The eight-month wait is over! We got the Apple Watch on our teardown table and did what we do best. With a razor blade in one hand and a filed-down tri-wing screwdriver in the other, our nimble teardown engineers (down under) got the first look under the hood of Apple’s wearable.
Once inside, coaxing the battery out is a cinch, but the overall device construction limits further repair options. We hoped to confirm rumors of upgradable internals—but had no such luck. The S1 SiP is encased in resin, and is further held in place by a mess of glue and soldered ribbon connectors. In short, basic component replacements look nearly impossible.

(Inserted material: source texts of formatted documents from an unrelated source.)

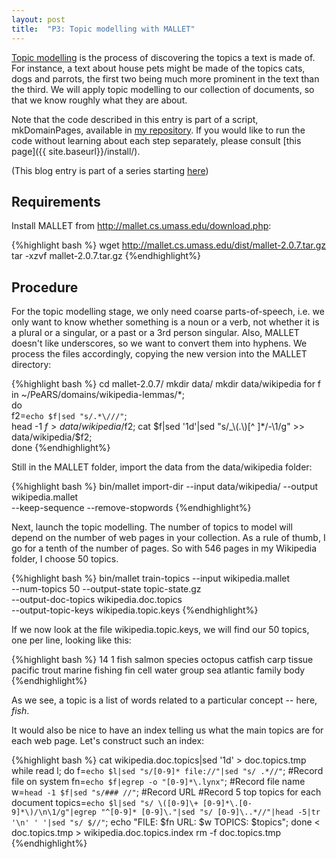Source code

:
 ```yaml
---
layout: post
title:  "P3: Topic modelling with MALLET"
---
```


[Topic modelling](http://en.wikipedia.org/wiki/Topic_model) is the process of discovering the topics a text is made of. For instance, a text about house pets might be made of the topics cats, dogs and parrots, the first two being much more prominent in the text than the third. We will apply topic modelling to our collection of documents, so that we know roughly what they are about.

Note that the code described in this entry is part of a script, mkDomainPages, available in [my repository](https://github.com/minimalparts/PeARS/). If you would like to run the code without learning about each step separately, please consult [this page]({{ site.baseurl}}/install/).

(This blog entry is part of a series starting [here](2014/07/13/retrieving-browsing-history/))

Requirements
------------

Install MALLET from http://mallet.cs.umass.edu/download.php:

{%highlight bash %}
wget http://mallet.cs.umass.edu/dist/mallet-2.0.7.tar.gz
tar -xzvf mallet-2.0.7.tar.gz
{%endhighlight%}

Procedure
---------


For the topic modelling stage, we only need coarse parts-of-speech, i.e. we only want to know whether something is a noun or a verb, not whether it is a plural or a singular, or a past or a 3rd person singular. Also, MALLET doesn't like underscores, so we want to convert them into hyphens. We process the files accordingly, copying the new version into the MALLET directory:


{%highlight bash %}
cd mallet-2.0.7/
mkdir data/
mkdir data/wikipedia
for f in ~/PeARS/domains/wikipedia-lemmas/*;  
do  
f2=`echo $f|sed "s/.*\///"`;  
head -1 $f > data/wikipedia/$f2; 
cat $f|sed '1d'|sed "s/_\(.\)[^ ]*/-\1/g" >> data/wikipedia/$f2;  
done
{%endhighlight%}

Still in the MALLET folder, import the data from the data/wikipedia folder:

{%highlight bash %}
bin/mallet import-dir --input data/wikipedia/ --output wikipedia.mallet \
--keep-sequence --remove-stopwords
{%endhighlight%}

Next, launch the topic modelling. The number of topics to model will depend on the number of web pages in your collection. As a rule of thumb, I go for a tenth of the number of pages. So with 546 pages in my Wikipedia folder, I choose 50 topics.

{%highlight bash %}
bin/mallet train-topics --input wikipedia.mallet \
  --num-topics 50 --output-state topic-state.gz \
  --output-doc-topics wikipedia.doc.topics \
  --output-topic-keys wikipedia.topic.keys
{%endhighlight%}

If we now look at the file wikipedia.topic.keys, we will find our 50 topics, one per line, looking like this:

{%highlight bash %}
14      1       fish salmon species octopus catfish carp tissue pacific trout marine fishing fin cell water group sea atlantic family body
{%endhighlight%}

As we see, a topic is a list of words related to a particular concept -- here, *fish*.

It would also be nice to have an index telling us what the main topics are for each web page. Let's construct such an index:

{%highlight bash %}
cat wikipedia.doc.topics|sed '1d' > doc.topics.tmp
while read l; 
do 
f=`echo $l|sed "s/[0-9]* file://"|sed "s/ .*//"`;	#Record file on system 
fn=`echo $f|egrep -o "[0-9]*\.lynx"`;	#Record file name
w=`head -1 $f|sed "s/### //"`;	#Record URL
#Record 5 top topics for each document
topics=`echo $l|sed "s/ \([0-9]\+ [0-9]*\.[0-9]*\)/\n\1/g"|egrep "^[0-9]* [0-9]\."|sed "s/ [0-9]\..*//"|head -5|tr '\n' ' '|sed "s/ $//"`; 
echo "FILE: $fn URL: $w TOPICS: $topics"; 
done < doc.topics.tmp > wikipedia.doc.topics.index
rm -f doc.topics.tmp
{%endhighlight%}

Will the Apple Watch stand the test of time? Well, it’s not designed for the long haul. Swapping out the battery is possible, but the solid-state SiP and the hard-to-reach peripherals do little to future-proof the Watch. And that’s why we gave it a repairability score of 5 out of 10.
• Unsurprisingly, the S1 SiP is fully encased in resin. Our teardown engineers weren’t able to break the seal, so the exact chip-level hardware is still a mystery.
• A 205 mAh battery seems miniscule in comparison to the 300 mAh battery found in the Moto 360 and Samsung Gear Live. Hopefully, Apple’s Watch OS will help the battery hold up and avoid the problems that initially plagued the Moto 360.
• Apple's heart rate monitor is actually a plethysmograph that looks and acts like a pulse oximeter, but Apple isn’t claiming it can measure your blood oxygen level. Why? Beats us. But it’s probably FDA regulation related.